Три тела пластались у вагона под охраной оставленных на том же ветру и холоде в окружении темноты солдат из комендантской роты. Два живых лежали лицом в землю, растопыря ноги и руки как будто на крестовине. Одно мертвое, руки и ноги которого были покойно сложены, глядело лицом в небо. Что начальник медицинской части карагандинского полка отдал Богу душу и поняли по его глазам, когда они совершенно остекленели – подмерзли, что ноябрьская грязца в ночи, мерцающая кругом тем же ледяным удивленным блеском. «Вот я и умер? – говорили эти глаза – Какая паршивая эта жизнь… Какое паршивое это небо…» Из плаща, который был на трупе, никому незаметное, выбралось, однако, наружу живое махонькое серое существо – даже не мышь, наверное, а мышонок, что пребывал неизвестный срок за подкладкой где-то на самом дне этого плаща; вылез – и затрепетал, все равно что сердчишко, глядя на лицо человека перед собой. Он ничего не умел, не знал и произвел осмысленное движение, которое только мог, заложенное на всякий случай в его ум для ухода за собой, но было похоже, будто горевал и умывался слезками, а потом утешился и юркнул на свободу под вонючий вагон.
«Кончится эта ночь когда-нибудь?» – буркнул озябший в охранении солдатик. «Это утро такое. А днем будет, как утром. Еще жмурика, небось, пехать – тоже нам… А эти лежат, тащатся. Ну, суки, слышь, устроим вам баньку! Умоетесь кровью попозднее, узнаете…» – отвел душу другой такой же охранник. Но, видно, не полегчало. Он разбежался с шагов трех-четырех и ударил сапогом лежачего.
Живые к живым
Он открыл глаза и подумал, что жизнь его кончилась. Сознание было поражено побоями, после которых тело не слушалось собственной боли. Он лежал на боку, должно быть, где сломано было ребро, но, очнувшись от боли, все равно не мог пошевелиться и хотя бы перевалиться на спину, сделать себе же легче. Там, у вагона, его пощадила судьба: удары достались тому, кто попался первый. Потом конвой приосанился – и повели как будто в будущее. За конвоем молчком волочилась маленькая нерусская побирушка в солдатском бушлате. Чего она хотела – не понимали. Когда стало нужным избавиться от eе чужих глазенок – прогнали. А в одном глухом местечке старший офицер вдруг дал команду остановиться… Били опять свои же, солдатики. Каждый норовил ударить, горячились, барабанили кулаками как попало. Он терпел, был покорным. Ярость навлек на себя другой, когда ударил в ответ конвоира. Только и успел разок махнуть кулаком. Тут же сшибли с ног, взяли в кольцо, смешали с грязью – не то что места живого не осталось, а хоть чистого пятнышка. Офицер покуривал отдельно в сторонке, ждал: простое и по виду честное лицо было спокойно.

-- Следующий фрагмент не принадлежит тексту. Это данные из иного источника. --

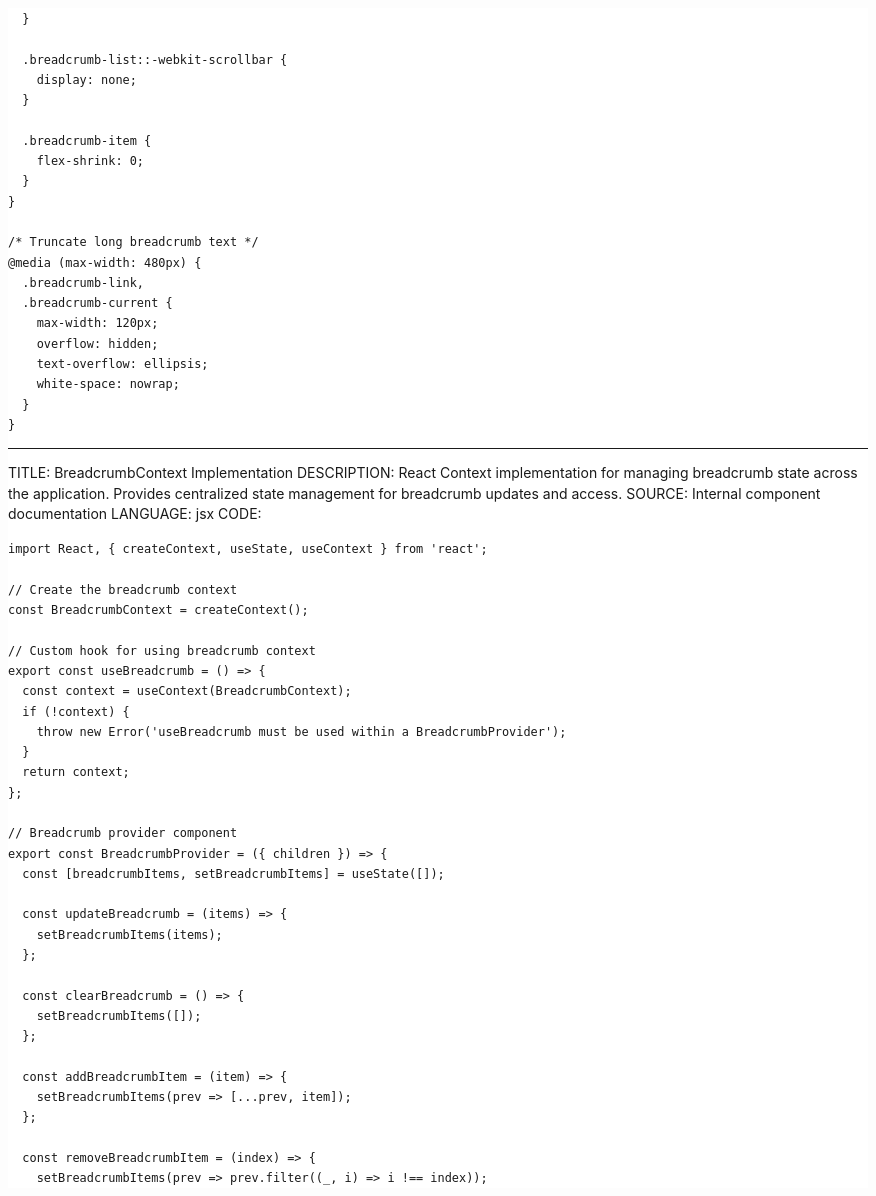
 ```
  }
  
  .breadcrumb-list::-webkit-scrollbar {
    display: none;
  }
  
  .breadcrumb-item {
    flex-shrink: 0;
  }
}

/* Truncate long breadcrumb text */
@media (max-width: 480px) {
  .breadcrumb-link,
  .breadcrumb-current {
    max-width: 120px;
    overflow: hidden;
    text-overflow: ellipsis;
    white-space: nowrap;
  }
}
```

----------------------------------------

TITLE: BreadcrumbContext Implementation
DESCRIPTION: React Context implementation for managing breadcrumb state across the application. Provides centralized state management for breadcrumb updates and access.
SOURCE: Internal component documentation
LANGUAGE: jsx
CODE:
```
import React, { createContext, useState, useContext } from 'react';

// Create the breadcrumb context
const BreadcrumbContext = createContext();

// Custom hook for using breadcrumb context
export const useBreadcrumb = () => {
  const context = useContext(BreadcrumbContext);
  if (!context) {
    throw new Error('useBreadcrumb must be used within a BreadcrumbProvider');
  }
  return context;
};

// Breadcrumb provider component
export const BreadcrumbProvider = ({ children }) => {
  const [breadcrumbItems, setBreadcrumbItems] = useState([]);
  
  const updateBreadcrumb = (items) => {
    setBreadcrumbItems(items);
  };
  
  const clearBreadcrumb = () => {
    setBreadcrumbItems([]);
  };
  
  const addBreadcrumbItem = (item) => {
    setBreadcrumbItems(prev => [...prev, item]);
  };
  
  const removeBreadcrumbItem = (index) => {
    setBreadcrumbItems(prev => prev.filter((_, i) => i !== index));
```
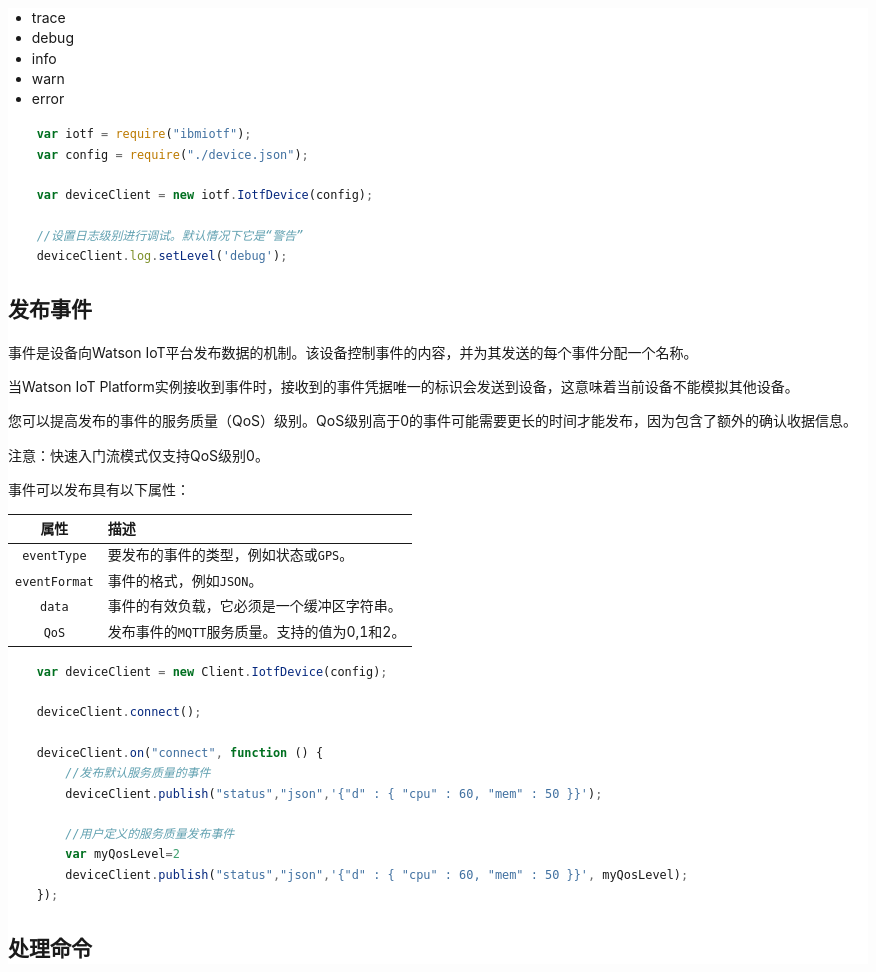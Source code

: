 - trace
- debug
- info
- warn
- error

```javascript
    var iotf = require("ibmiotf");
    var config = require("./device.json");

    var deviceClient = new iotf.IotfDevice(config);

    //设置日志级别进行调试。默认情况下它是“警告”
    deviceClient.log.setLevel('debug');
```

## 发布事件

事件是设备向Watson IoT平台发布数据的机制。该设备控制事件的内容，并为其发送的每个事件分配一个名称。

当Watson IoT Platform实例接收到事件时，接收到的事件凭据唯一的标识会发送到设备，这意味着当前设备不能模拟其他设备。

您可以提高发布的事件的服务质量（QoS）级别。QoS级别高于0的事件可能需要更长的时间才能发布，因为包含了额外的确认收据信息。

注意：快速入门流模式仅支持QoS级别0。

事件可以发布具有以下属性：

|      属性       | 描述                          |
| :-----------: | :-------------------------- |
|  `eventType`  | 要发布的事件的类型，例如状态或`GPS`。       |
| `eventFormat` | 事件的格式，例如`JSON`。             |
|    `data`     | 事件的有效负载，它必须是一个缓冲区字符串。       |
|     `QoS`     | 发布事件的`MQTT`服务质量。支持的值为0,1和2。 |

```javascript
    var deviceClient = new Client.IotfDevice(config);

    deviceClient.connect();

    deviceClient.on("connect", function () {
        //发布默认服务质量的事件
        deviceClient.publish("status","json",'{"d" : { "cpu" : 60, "mem" : 50 }}');

        //用户定义的服务质量发布事件
        var myQosLevel=2
        deviceClient.publish("status","json",'{"d" : { "cpu" : 60, "mem" : 50 }}', myQosLevel);
    });
```

## 处理命令
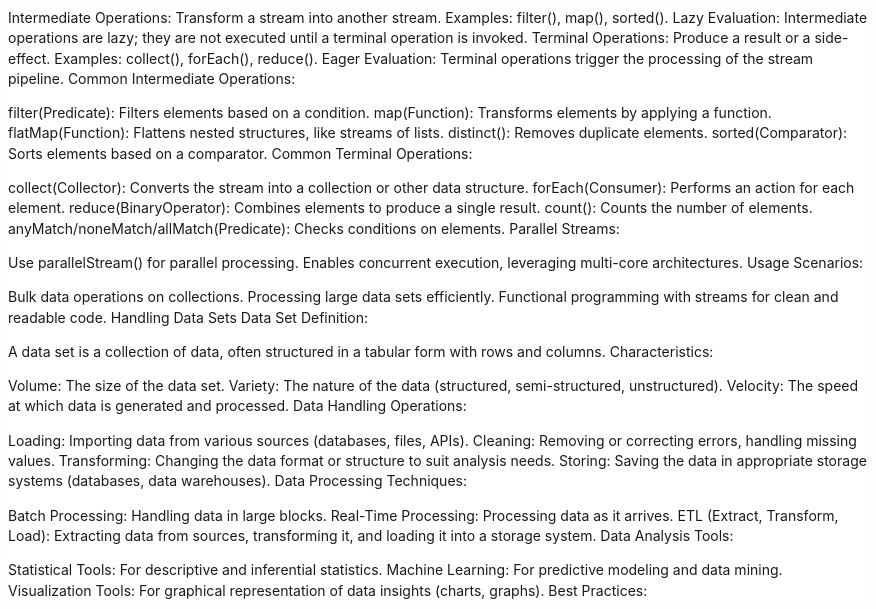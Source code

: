 Intermediate Operations: Transform a stream into another stream. Examples: filter(), map(), sorted().
Lazy Evaluation: Intermediate operations are lazy; they are not executed until a terminal operation is invoked.
Terminal Operations: Produce a result or a side-effect. Examples: collect(), forEach(), reduce().
Eager Evaluation: Terminal operations trigger the processing of the stream pipeline.
Common Intermediate Operations:

filter(Predicate): Filters elements based on a condition.
map(Function): Transforms elements by applying a function.
flatMap(Function): Flattens nested structures, like streams of lists.
distinct(): Removes duplicate elements.
sorted(Comparator): Sorts elements based on a comparator.
Common Terminal Operations:

collect(Collector): Converts the stream into a collection or other data structure.
forEach(Consumer): Performs an action for each element.
reduce(BinaryOperator): Combines elements to produce a single result.
count(): Counts the number of elements.
anyMatch/noneMatch/allMatch(Predicate): Checks conditions on elements.
Parallel Streams:

Use parallelStream() for parallel processing.
Enables concurrent execution, leveraging multi-core architectures.
Usage Scenarios:

Bulk data operations on collections.
Processing large data sets efficiently.
Functional programming with streams for clean and readable code.
Handling Data Sets
Data Set Definition:

A data set is a collection of data, often structured in a tabular form with rows and columns.
Characteristics:

Volume: The size of the data set.
Variety: The nature of the data (structured, semi-structured, unstructured).
Velocity: The speed at which data is generated and processed.
Data Handling Operations:

Loading: Importing data from various sources (databases, files, APIs).
Cleaning: Removing or correcting errors, handling missing values.
Transforming: Changing the data format or structure to suit analysis needs.
Storing: Saving the data in appropriate storage systems (databases, data warehouses).
Data Processing Techniques:

Batch Processing: Handling data in large blocks.
Real-Time Processing: Processing data as it arrives.
ETL (Extract, Transform, Load): Extracting data from sources, transforming it, and loading it into a storage system.
Data Analysis Tools:

Statistical Tools: For descriptive and inferential statistics.
Machine Learning: For predictive modeling and data mining.
Visualization Tools: For graphical representation of data insights (charts, graphs).
Best Practices:
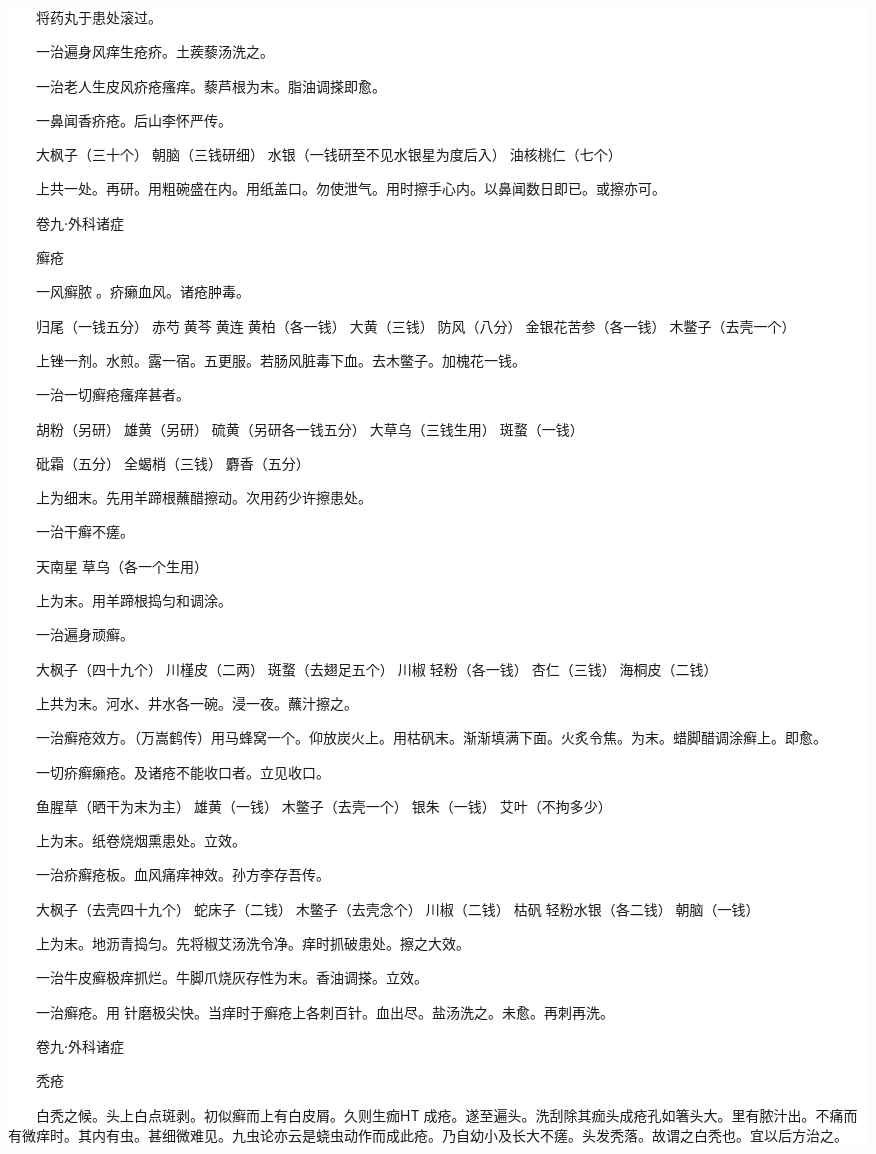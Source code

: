 　　将药丸于患处滚过。

　　一治遍身风痒生疮疥。土蒺藜汤洗之。

　　一治老人生皮风疥疮瘙痒。藜芦根为末。脂油调搽即愈。

　　一鼻闻香疥疮。后山李怀严传。

　　大枫子（三十个） 朝脑（三钱研细） 水银（一钱研至不见水银星为度后入） 油核桃仁（七个）

　　上共一处。再研。用粗碗盛在内。用纸盖口。勿使泄气。用时擦手心内。以鼻闻数日即已。或擦亦可。

　　卷九·外科诸症

　　癣疮

　　一风癣脓 。疥癞血风。诸疮肿毒。

　　归尾（一钱五分） 赤芍 黄芩 黄连 黄柏（各一钱） 大黄（三钱） 防风（八分） 金银花苦参（各一钱） 木鳖子（去壳一个）

　　上锉一剂。水煎。露一宿。五更服。若肠风脏毒下血。去木鳖子。加槐花一钱。

　　一治一切癣疮瘙痒甚者。

　　胡粉（另研） 雄黄（另研） 硫黄（另研各一钱五分） 大草乌（三钱生用） 斑蝥（一钱）

　　砒霜（五分） 全蝎梢（三钱） 麝香（五分）

　　上为细末。先用羊蹄根蘸醋擦动。次用药少许擦患处。

　　一治干癣不瘥。

　　天南星 草乌（各一个生用）

　　上为末。用羊蹄根捣匀和调涂。

　　一治遍身顽癣。

　　大枫子（四十九个） 川槿皮（二两） 斑蝥（去翅足五个） 川椒 轻粉（各一钱） 杏仁（三钱） 海桐皮（二钱）

　　上共为末。河水、井水各一碗。浸一夜。蘸汁擦之。

　　一治癣疮效方。（万嵩鹤传）用马蜂窝一个。仰放炭火上。用枯矾末。渐渐填满下面。火炙令焦。为末。蜡脚醋调涂癣上。即愈。

　　一切疥癣癞疮。及诸疮不能收口者。立见收口。

　　鱼腥草（晒干为末为主） 雄黄（一钱） 木鳖子（去壳一个） 银朱（一钱） 艾叶（不拘多少）

　　上为末。纸卷烧烟熏患处。立效。

　　一治疥癣疮板。血风痛痒神效。孙方李存吾传。

　　大枫子（去壳四十九个） 蛇床子（二钱） 木鳖子（去壳念个） 川椒（二钱） 枯矾 轻粉水银（各二钱） 朝脑（一钱）

　　上为末。地沥青捣匀。先将椒艾汤洗令净。痒时抓破患处。擦之大效。

　　一治牛皮癣极痒抓烂。牛脚爪烧灰存性为末。香油调搽。立效。

　　一治癣疮。用 针磨极尖快。当痒时于癣疮上各刺百针。血出尽。盐汤洗之。未愈。再刺再洗。

　　卷九·外科诸症

　　秃疮

　　白秃之候。头上白点斑剥。初似癣而上有白皮屑。久则生痂HT 成疮。遂至遍头。洗刮除其痂头成疮孔如箸头大。里有脓汁出。不痛而有微痒时。其内有虫。甚细微难见。九虫论亦云是蛲虫动作而成此疮。乃自幼小及长大不瘥。头发秃落。故谓之白秃也。宜以后方治之。

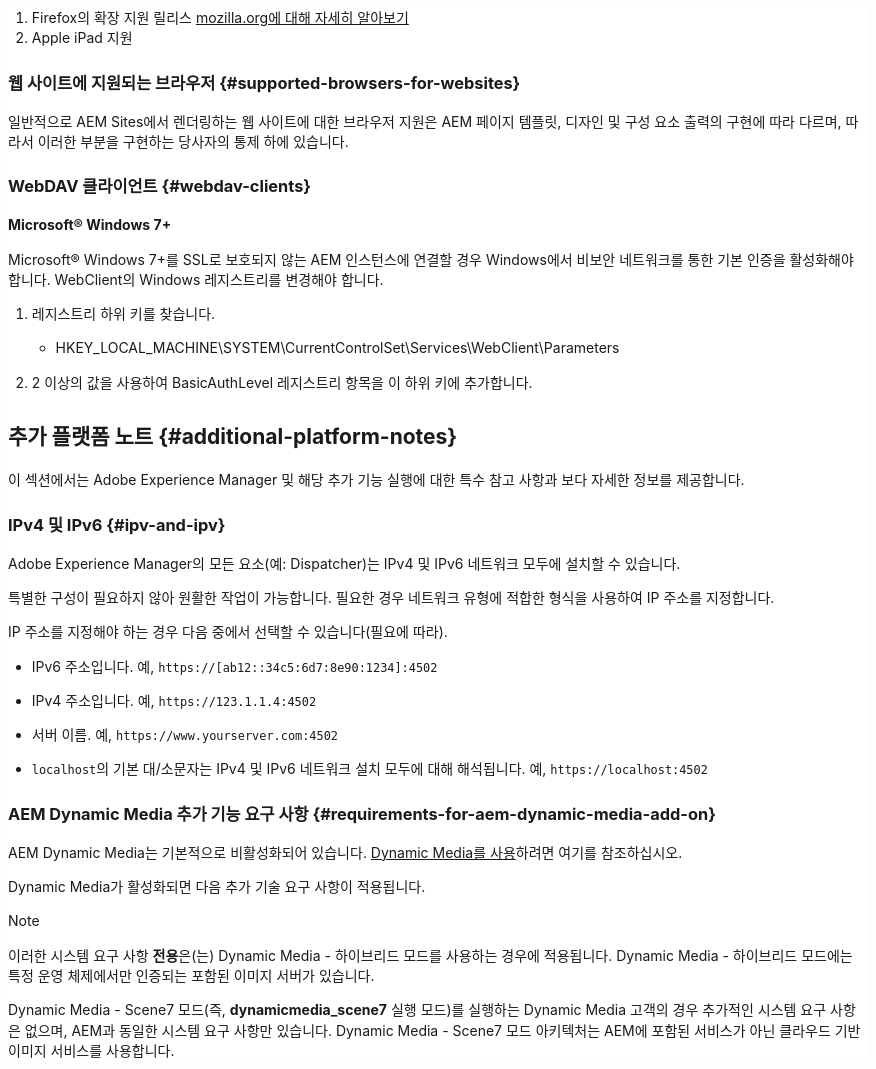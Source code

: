 1. Firefox의 확장 지원 릴리스 [mozilla.org에 대해 자세히 알아보기](https://www.mozilla.org/en-US/firefox/enterprise/)
1. Apple iPad 지원

### 웹 사이트에 지원되는 브라우저 {#supported-browsers-for-websites}

일반적으로 AEM Sites에서 렌더링하는 웹 사이트에 대한 브라우저 지원은 AEM 페이지 템플릿, 디자인 및 구성 요소 출력의 구현에 따라 다르며, 따라서 이러한 부분을 구현하는 당사자의 통제 하에 있습니다.

### WebDAV 클라이언트 {#webdav-clients}

**Microsoft® Windows 7+**

Microsoft® Windows 7+를 SSL로 보호되지 않는 AEM 인스턴스에 연결할 경우 Windows에서 비보안 네트워크를 통한 기본 인증을 활성화해야 합니다. WebClient의 Windows 레지스트리를 변경해야 합니다.

1. 레지스트리 하위 키를 찾습니다.

   * HKEY_LOCAL_MACHINE\SYSTEM\CurrentControlSet\Services\WebClient\Parameters

1. 2 이상의 값을 사용하여 BasicAuthLevel 레지스트리 항목을 이 하위 키에 추가합니다.

## 추가 플랫폼 노트 {#additional-platform-notes}

이 섹션에서는 Adobe Experience Manager 및 해당 추가 기능 실행에 대한 특수 참고 사항과 보다 자세한 정보를 제공합니다.

### IPv4 및 IPv6 {#ipv-and-ipv}

Adobe Experience Manager의 모든 요소(예: Dispatcher)는 IPv4 및 IPv6 네트워크 모두에 설치할 수 있습니다.

특별한 구성이 필요하지 않아 원활한 작업이 가능합니다. 필요한 경우 네트워크 유형에 적합한 형식을 사용하여 IP 주소를 지정합니다.

IP 주소를 지정해야 하는 경우 다음 중에서 선택할 수 있습니다(필요에 따라).

* IPv6 주소입니다. 예, `https://[ab12::34c5:6d7:8e90:1234]:4502`

* IPv4 주소입니다. 예, `https://123.1.1.4:4502`

* 서버 이름. 예, `https://www.yourserver.com:4502`

* `localhost`의 기본 대/소문자는 IPv4 및 IPv6 네트워크 설치 모두에 대해 해석됩니다. 예, `https://localhost:4502`

### AEM Dynamic Media 추가 기능 요구 사항 {#requirements-for-aem-dynamic-media-add-on}

AEM Dynamic Media는 기본적으로 비활성화되어 있습니다. [Dynamic Media를 사용](/help/assets/config-dynamic.md#enabling-dynamic-media)하려면 여기를 참조하십시오.

Dynamic Media가 활성화되면 다음 추가 기술 요구 사항이 적용됩니다.

>[!NOTE]
>
>이러한 시스템 요구 사항 **전용**&#x200B;은(는) Dynamic Media - 하이브리드 모드를 사용하는 경우에 적용됩니다. Dynamic Media - 하이브리드 모드에는 특정 운영 체제에서만 인증되는 포함된 이미지 서버가 있습니다.
>
>Dynamic Media - Scene7 모드(즉, **dynamicmedia_scene7** 실행 모드)를 실행하는 Dynamic Media 고객의 경우 추가적인 시스템 요구 사항은 없으며, AEM과 동일한 시스템 요구 사항만 있습니다. Dynamic Media - Scene7 모드 아키텍처는 AEM에 포함된 서비스가 아닌 클라우드 기반 이미지 서비스를 사용합니다.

Не иначе прощенный, он стоял по одну сторону с офицером и заплакал, глядя на то, как мучился другой. Офицер обрел дар речи: «Этот не заплачет. Такому в разведку ходить – стал бы героем. – Докурил и гаркнул: – А ну, орлы, разбежались, хватит с него!» Скорченное тело бросили на земле, отступили, а ему сказали поднять и волочь. Руки с радостью вцепились в ношу, чтобы осилить – тот, другой, цеплялся уже в него, как если бы за жизнь, но с проклятьями глухими и болью, издавая то стон, то матерный рык. Путь, скрепленный такой разной судорогой двух людей, был недолог. Конвой передал арестованных караулу, и они превратились в заключенных. Казалось, все камеры пустовали. Такой была здесь тишина. Она без лишнего шума пополнилась вновь прибывшими – каждым по одиночке.